Legal counsel improves case accuracy and stability. Children with attorneys are more likely to appear for hearings, identify trafficking or abuse, and reach faster, more accurate resolutions.
Due process functions as a safety tool.
• Trauma-informed care standards, not detention standards.
Licensed child-welfare facilities, no strip searches or punitive compliance measures, and mandatory mental-health screening by pediatric specialists.
Trauma exposure compounds long-term harm and instability.
• Firewalls between child safety and immigration enforcement.
Sponsor information used only for child safety, explicit bans on data sharing for enforcement, and confidentiality protections similar to domestic-violence shelters.
Deterring caregivers increases time in custody and trafficking risk.
• Post-release support instead of pre-release punishment.
Case management, school enrollment support, health-care access and follow-up, and targeted home visits for higher-risk cases.
Stability comes from support, not surveillance.
• Independent child advocates for high-risk cases.

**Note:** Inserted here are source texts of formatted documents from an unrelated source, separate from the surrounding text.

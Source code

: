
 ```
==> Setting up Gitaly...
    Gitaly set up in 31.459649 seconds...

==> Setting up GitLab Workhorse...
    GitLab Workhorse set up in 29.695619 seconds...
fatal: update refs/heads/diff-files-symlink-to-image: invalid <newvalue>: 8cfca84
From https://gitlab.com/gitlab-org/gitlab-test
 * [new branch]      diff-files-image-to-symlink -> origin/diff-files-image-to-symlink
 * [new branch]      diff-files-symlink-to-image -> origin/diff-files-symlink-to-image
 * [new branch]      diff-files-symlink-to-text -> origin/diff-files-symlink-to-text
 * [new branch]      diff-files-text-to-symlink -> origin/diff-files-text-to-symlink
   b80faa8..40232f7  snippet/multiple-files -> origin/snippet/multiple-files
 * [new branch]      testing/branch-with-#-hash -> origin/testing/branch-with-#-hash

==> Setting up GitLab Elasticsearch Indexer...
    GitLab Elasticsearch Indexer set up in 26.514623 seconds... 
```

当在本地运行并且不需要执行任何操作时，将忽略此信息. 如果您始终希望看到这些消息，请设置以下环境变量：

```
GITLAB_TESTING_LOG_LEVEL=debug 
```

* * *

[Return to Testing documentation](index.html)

Neutral adults empowered to flag delays, unsafe placements, or rights violations, and structurally separated from enforcement agencies.
Accountability prevents children from being lost in bureaucracy.
Children are protected by speed, stability, counsel, and care. They are endangered by prolonged custody, excessive surveillance, and enforcement-first design. Congress has the tools to choose the protection model—and to build it.
The Senate now has the responsibility to reject H.R. 4371, given its foreseeable harm to children today and its avoidable long-term costs to society.